▸ Task goal
Each record that comes next should be output exactly; pictures do not belong in the copy.

▸ Input for this task

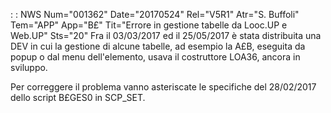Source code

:  :  : NWS Num="001362" Date="20170524" Rel="V5R1" Atr="S. Buffoli" Tem="APP" App="B£" Tit="Errore in gestione tabelle da Looc.UP e Web.UP" Sts="20"
Fra il 03/03/2017 ed il 25/05/2017 è stata distribuita una DEV in cui la gestione di alcune tabelle,
ad esempio la A£B, eseguita da popup o dal menu dell'elemento, usava il costruttore LOA36, ancora in sviluppo.

Per correggere il problema vanno asteriscate le specifiche del 28/02/2017 dello script B£GES0 in SCP_SET.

▸ Written solution
Source code

:  :  : NWS Num="001362" Date="20170524" Rel="V5R1" Atr="S. Buffoli" Tem="APP" App="B£" Tit="Errore in gestione tabelle da Looc.UP e Web.UP" Sts="20"
Fra il 03/03/2017 ed il 25/05/2017 è stata distribuita una DEV in cui la gestione di alcune tabelle,
ad esempio la A£B, eseguita da popup o dal menu dell'elemento, usava il costruttore LOA36, ancora in sviluppo.

Per correggere il problema vanno asteriscate le specifiche del 28/02/2017 dello script B£GES0 in SCP_SET.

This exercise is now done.